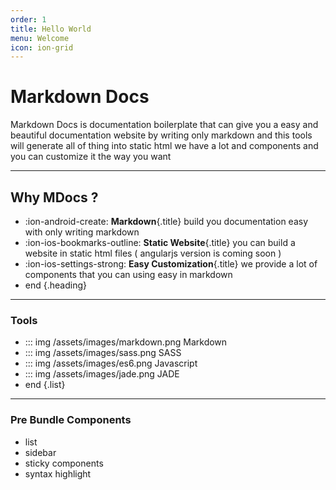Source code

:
 ```yaml
---
order: 1
title: Hello World
menu: Welcome
icon: ion-grid
---
```


# Markdown Docs

Markdown Docs is documentation boilerplate that can give you a easy 
and beautiful documentation website by writing only markdown
and this tools will generate all of thing into static html
we have a lot and components and you can customize it the way you want

---

## Why MDocs ?

- :ion-android-create: 
  **Markdown**{.title}
  build you documentation easy with only writing markdown
- :ion-ios-bookmarks-outline: 
  **Static Website**{.title}
  you can build a website in static html files ( angularjs version is coming soon )
- :ion-ios-settings-strong:
  **Easy Customization**{.title}
  we provide a lot of components that you can using easy in markdown
- end
{.heading}

---

### Tools

- ::: img /assets/images/markdown.png
  Markdown
- ::: img /assets/images/sass.png
  SASS
- ::: img /assets/images/es6.png
  Javascript
- ::: img /assets/images/jade.png
  JADE
- end
{.list}

---

### Pre Bundle Components
- list
- sidebar
- sticky components
- syntax highlight
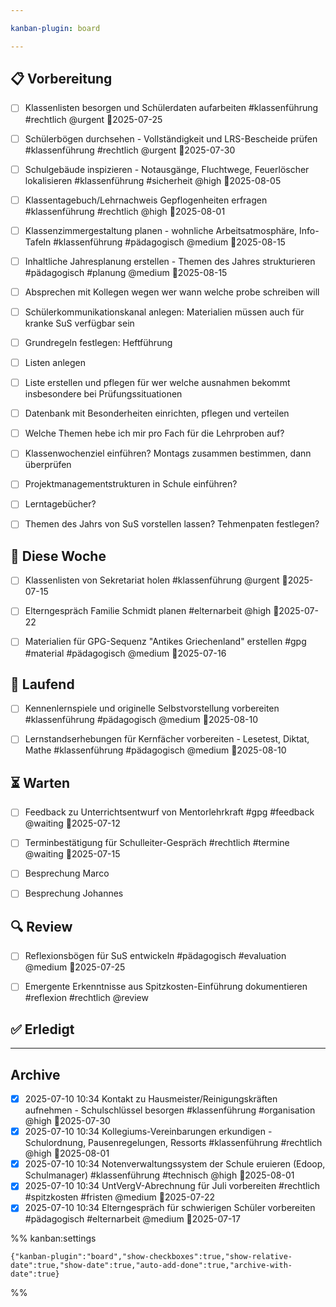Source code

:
 ```yaml
---

kanban-plugin: board

---
```


## 📋 Vorbereitung

- [ ] Klassenlisten besorgen und Schülerdaten aufarbeiten #klassenführung #rechtlich @urgent 📅2025-07-25
- [ ] Schülerbögen durchsehen - Vollständigkeit und LRS-Bescheide prüfen #klassenführung #rechtlich @urgent 📅2025-07-30
- [ ] Schulgebäude inspizieren - Notausgänge, Fluchtwege, Feuerlöscher lokalisieren #klassenführung #sicherheit @high 📅2025-08-05
- [ ] Klassentagebuch/Lehrnachweis Gepflogenheiten erfragen #klassenführung #rechtlich @high 📅2025-08-01
- [ ] Klassenzimmergestaltung planen - wohnliche Arbeitsatmosphäre, Info-Tafeln #klassenführung #pädagogisch @medium 📅2025-08-15
- [ ] Inhaltliche Jahresplanung erstellen - Themen des Jahres strukturieren #pädagogisch #planung @medium 📅2025-08-15
- [ ] Absprechen mit Kollegen wegen wer wann welche probe schreiben will
- [ ] Schülerkommunikationskanal anlegen: Materialien müssen auch für kranke SuS verfügbar sein
- [ ] Grundregeln festlegen: Heftführung
- [ ] Listen anlegen
- [ ] Liste erstellen und pflegen für wer welche ausnahmen bekommt insbesondere bei Prüfungssituationen
- [ ] Datenbank mit Besonderheiten einrichten, pflegen und verteilen
- [ ] Welche Themen hebe ich mir pro Fach für die Lehrproben auf?
- [ ] Klassenwochenziel einführen? Montags zusammen bestimmen, dann überprüfen
- [ ] Projektmanagementstrukturen in Schule einführen?
- [ ] Lerntagebücher?
- [ ] Themen des Jahrs von SuS vorstellen lassen? Tehmenpaten festlegen?


## 🎯 Diese Woche

- [ ] Klassenlisten von Sekretariat holen #klassenführung @urgent 📅2025-07-15
- [ ] Elterngespräch Familie Schmidt planen #elternarbeit @high 📅2025-07-22
- [ ] Materialien für GPG-Sequenz "Antikes Griechenland" erstellen #gpg #material #pädagogisch @medium 📅2025-07-16


## 🚧 Laufend

- [ ] Kennenlernspiele und originelle Selbstvorstellung vorbereiten #klassenführung #pädagogisch @medium 📅2025-08-10
- [ ] Lernstandserhebungen für Kernfächer vorbereiten - Lesetest, Diktat, Mathe #klassenführung #pädagogisch @medium 📅2025-08-10


## ⏳ Warten

- [ ] Feedback zu Unterrichtsentwurf von Mentorlehrkraft #gpg #feedback @waiting 📅2025-07-12
- [ ] Terminbestätigung für Schulleiter-Gespräch #rechtlich #termine @waiting 📅2025-07-15
- [ ] Besprechung Marco
- [ ] Besprechung Johannes


## 🔍 Review

- [ ] Reflexionsbögen für SuS entwickeln #pädagogisch #evaluation @medium 📅2025-07-25
- [ ] Emergente Erkenntnisse aus Spitzkosten-Einführung dokumentieren #reflexion #rechtlich @review


## ✅ Erledigt



***

## Archive

- [x] 2025-07-10 10:34 Kontakt zu Hausmeister/Reinigungskräften aufnehmen - Schulschlüssel besorgen #klassenführung #organisation @high 📅2025-07-30
- [x] 2025-07-10 10:34 Kollegiums-Vereinbarungen erkundigen - Schulordnung, Pausenregelungen, Ressorts #klassenführung #rechtlich @high 📅2025-08-01
- [x] 2025-07-10 10:34 Notenverwaltungssystem der Schule eruieren (Edoop, Schulmanager) #klassenführung #technisch @high 📅2025-08-01
- [x] 2025-07-10 10:34 UntVergV-Abrechnung für Juli vorbereiten #rechtlich #spitzkosten #fristen @medium 📅2025-07-22
- [x] 2025-07-10 10:34 Elterngespräch für schwierigen Schüler vorbereiten #pädagogisch #elternarbeit @medium 📅2025-07-17

%% kanban:settings
```
{"kanban-plugin":"board","show-checkboxes":true,"show-relative-date":true,"show-date":true,"auto-add-done":true,"archive-with-date":true}
```
%%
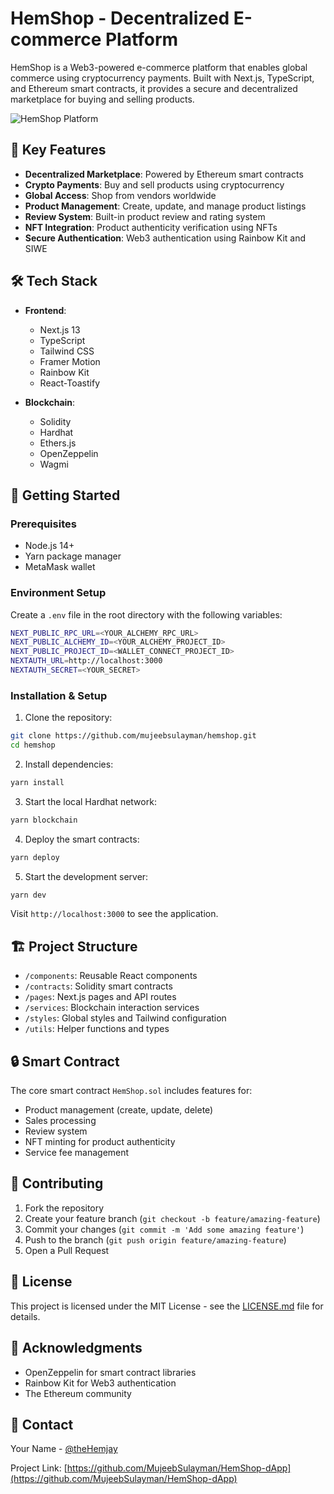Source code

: # HemShop - Decentralized E-commerce Platform

HemShop is a Web3-powered e-commerce platform that enables global commerce using cryptocurrency payments. Built with Next.js, TypeScript, and Ethereum smart contracts, it provides a secure and decentralized marketplace for buying and selling products.

![HemShop Platform](./screenshots/0.png)

## 🌟 Key Features

- **Decentralized Marketplace**: Powered by Ethereum smart contracts
- **Crypto Payments**: Buy and sell products using cryptocurrency
- **Global Access**: Shop from vendors worldwide
- **Product Management**: Create, update, and manage product listings
- **Review System**: Built-in product review and rating system
- **NFT Integration**: Product authenticity verification using NFTs
- **Secure Authentication**: Web3 authentication using Rainbow Kit and SIWE

## 🛠 Tech Stack

- **Frontend**:
  - Next.js 13
  - TypeScript
  - Tailwind CSS
  - Framer Motion
  - Rainbow Kit
  - React-Toastify

- **Blockchain**:
  - Solidity
  - Hardhat
  - Ethers.js
  - OpenZeppelin
  - Wagmi

## 🚀 Getting Started

### Prerequisites

- Node.js 14+
- Yarn package manager
- MetaMask wallet

### Environment Setup

Create a `.env` file in the root directory with the following variables:

```sh
NEXT_PUBLIC_RPC_URL=<YOUR_ALCHEMY_RPC_URL>
NEXT_PUBLIC_ALCHEMY_ID=<YOUR_ALCHEMY_PROJECT_ID>
NEXT_PUBLIC_PROJECT_ID=<WALLET_CONNECT_PROJECT_ID>
NEXTAUTH_URL=http://localhost:3000
NEXTAUTH_SECRET=<YOUR_SECRET>
```

### Installation & Setup

1. Clone the repository:
```bash
git clone https://github.com/mujeebsulayman/hemshop.git
cd hemshop
```

2. Install dependencies:
```bash
yarn install
```

3. Start the local Hardhat network:
```bash
yarn blockchain
```

4. Deploy the smart contracts:
```bash
yarn deploy
```

5. Start the development server:
```bash
yarn dev
```

Visit `http://localhost:3000` to see the application.

## 🏗 Project Structure

- `/components`: Reusable React components
- `/contracts`: Solidity smart contracts
- `/pages`: Next.js pages and API routes
- `/services`: Blockchain interaction services
- `/styles`: Global styles and Tailwind configuration
- `/utils`: Helper functions and types

## 🔒 Smart Contract

The core smart contract `HemShop.sol` includes features for:

- Product management (create, update, delete)
- Sales processing
- Review system
- NFT minting for product authenticity
- Service fee management

## 🤝 Contributing

1. Fork the repository
2. Create your feature branch (`git checkout -b feature/amazing-feature`)
3. Commit your changes (`git commit -m 'Add some amazing feature'`)
4. Push to the branch (`git push origin feature/amazing-feature`)
5. Open a Pull Request

## 📝 License

This project is licensed under the MIT License - see the [LICENSE.md](LICENSE.md) file for details.

## 🙏 Acknowledgments

- OpenZeppelin for smart contract libraries
- Rainbow Kit for Web3 authentication
- The Ethereum community

## 📧 Contact

Your Name - [@theHemjay](https://twitter.com/theHemjay)

Project Link: [https://github.com/MujeebSulayman/HemShop-dApp](https://github.com/MujeebSulayman/HemShop-dApp)
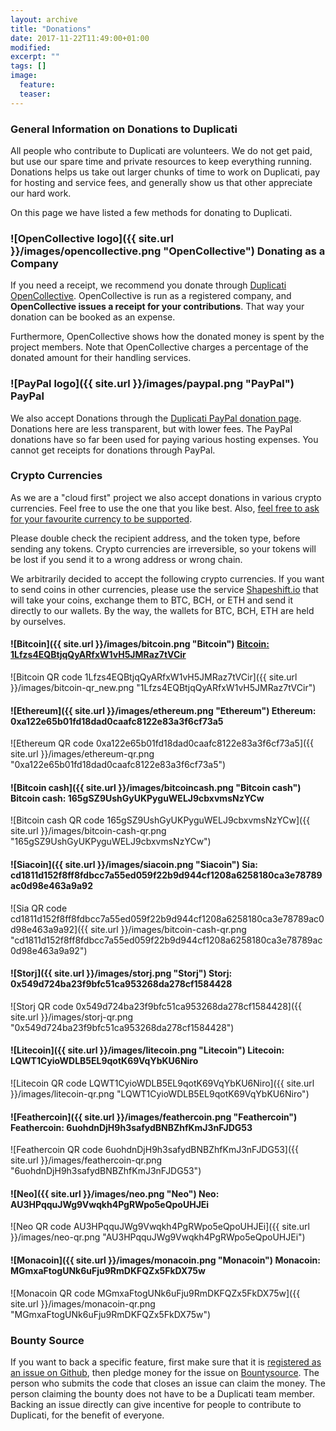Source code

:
 ```yaml
---
layout: archive
title: "Donations"
date: 2017-11-22T11:49:00+01:00
modified:
excerpt: ""
tags: []
image:
  feature:
  teaser:
---
```


### General Information on Donations to Duplicati
All people who contribute to Duplicati are volunteers. We do not get paid, but use our spare time and private resources to keep everything running. Donations helps us take out larger chunks of time to work on Duplicati, pay for hosting and service fees, and generally show us that other appreciate our hard work.

On this page we have listed a few methods for donating to Duplicati.

### ![OpenCollective logo]({{ site.url }}/images/opencollective.png "OpenCollective") Donating as a Company
If you need a receipt, we recommend you donate through [Duplicati OpenCollective](https://opencollective.com/duplicati). OpenCollective is run as a registered company, and **OpenCollective issues a receipt for your contributions**. That way your donation can be booked as an expense. 

Furthermore, OpenCollective shows how the donated money is spent by the project members. Note that OpenCollective charges a percentage of the donated amount for their handling services.

### ![PayPal logo]({{ site.url }}/images/paypal.png "PayPal") PayPal
We also accept Donations through the [Duplicati PayPal donation page](https://goo.gl/5TJ4yB). Donations here are less transparent, but with lower fees. The PayPal donations have so far been used for paying various hosting expenses. You cannot get receipts for donations through PayPal.

### Crypto Currencies
As we are a "cloud first" project we also accept donations in various crypto currencies. Feel free to use the one that you like best. Also, [feel free to ask for your favourite currency to be supported]([https://forum.duplicati.com).

Please double check the recipient address, and the token type, before sending any tokens. Crypto currencies are irreversible, so your tokens will be lost if you send it to a wrong address or wrong chain.

We arbitrarily decided to accept the following crypto currencies. If you want to send coins in other currencies, please use the service [Shapeshift.io](https://www.shapeshift.io/) that will take your coins, exchange them to BTC, BCH, or ETH and send it directly to our wallets. By the way, the wallets for BTC, BCH, ETH are held by ourselves. 


#### ![Bitcoin]({{ site.url }}/images/bitcoin.png "Bitcoin") [Bitcoin: 1Lfzs4EQBtjqQyARfxW1vH5JMRaz7tVCir](bitcoin:1Lfzs4EQBtjqQyARfxW1vH5JMRaz7tVCir)
![Bitcoin QR code 1Lfzs4EQBtjqQyARfxW1vH5JMRaz7tVCir]({{ site.url }}/images/bitcoin-qr_new.png "1Lfzs4EQBtjqQyARfxW1vH5JMRaz7tVCir")

#### ![Ethereum]({{ site.url }}/images/ethereum.png "Ethereum") Ethereum: 0xa122e65b01fd18dad0caafc8122e83a3f6cf73a5
![Ethereum QR code 0xa122e65b01fd18dad0caafc8122e83a3f6cf73a5]({{ site.url }}/images/ethereum-qr.png "0xa122e65b01fd18dad0caafc8122e83a3f6cf73a5")

#### ![Bitcoin cash]({{ site.url }}/images/bitcoincash.png "Bitcoin cash") Bitcoin cash: 165gSZ9UshGyUKPyguWELJ9cbxvmsNzYCw
![Bitcoin cash QR code 165gSZ9UshGyUKPyguWELJ9cbxvmsNzYCw]({{ site.url }}/images/bitcoin-cash-qr.png "165gSZ9UshGyUKPyguWELJ9cbxvmsNzYCw")

#### ![Siacoin]({{ site.url }}/images/siacoin.png "Siacoin") Sia: cd1811d152f8ff8fdbcc7a55ed059f22b9d944cf1208a6258180ca3e78789ac0d98e463a9a92
![Sia QR code cd1811d152f8ff8fdbcc7a55ed059f22b9d944cf1208a6258180ca3e78789ac0d98e463a9a92]({{ site.url }}/images/bitcoin-cash-qr.png "cd1811d152f8ff8fdbcc7a55ed059f22b9d944cf1208a6258180ca3e78789ac0d98e463a9a92")

#### ![Storj]({{ site.url }}/images/storj.png "Storj") Storj: 0x549d724ba23f9bfc51ca953268da278cf1584428
![Storj QR code 0x549d724ba23f9bfc51ca953268da278cf1584428]({{ site.url }}/images/storj-qr.png "0x549d724ba23f9bfc51ca953268da278cf1584428")

#### ![Litecoin]({{ site.url }}/images/litecoin.png "Litecoin") Litecoin: LQWT1CyioWDLB5EL9qotK69VqYbKU6Niro
![Litecoin QR code LQWT1CyioWDLB5EL9qotK69VqYbKU6Niro]({{ site.url }}/images/litecoin-qr.png "LQWT1CyioWDLB5EL9qotK69VqYbKU6Niro")

#### ![Feathercoin]({{ site.url }}/images/feathercoin.png "Feathercoin") Feathercoin: 6uohdnDjH9h3safydBNBZhfKmJ3nFJDG53
![Feathercoin QR code 6uohdnDjH9h3safydBNBZhfKmJ3nFJDG53]({{ site.url }}/images/feathercoin-qr.png "6uohdnDjH9h3safydBNBZhfKmJ3nFJDG53")

#### ![Neo]({{ site.url }}/images/neo.png "Neo") Neo: AU3HPqquJWg9Vwqkh4PgRWpo5eQpoUHJEi
![Neo QR code AU3HPqquJWg9Vwqkh4PgRWpo5eQpoUHJEi]({{ site.url }}/images/neo-qr.png "AU3HPqquJWg9Vwqkh4PgRWpo5eQpoUHJEi")

#### ![Monacoin]({{ site.url }}/images/monacoin.png "Monacoin") Monacoin: MGmxaFtogUNk6uFju9RmDKFQZx5FkDX75w
![Monacoin QR code MGmxaFtogUNk6uFju9RmDKFQZx5FkDX75w]({{ site.url }}/images/monacoin-qr.png "MGmxaFtogUNk6uFju9RmDKFQZx5FkDX75w")


### Bounty Source
If you want to back a specific feature, first make sure that it is [registered as an issue on Github](https://github.com/duplicati/duplicati/issues), then pledge money for the issue on [Bountysource](https://www.bountysource.com/teams/duplicati/issues). The person who submits the code that closes an issue can claim the money. The person claiming the bounty does not have to be a Duplicati team member. Backing an issue directly can give incentive for people to contribute to Duplicati, for the benefit of everyone.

----

## What is being asked
Looking at the entries above, copy out every line in which "License" occurs.

## Exercise answer
## 📝 License
This project is licensed under the MIT License - see the [LICENSE.md](LICENSE.md) file for details.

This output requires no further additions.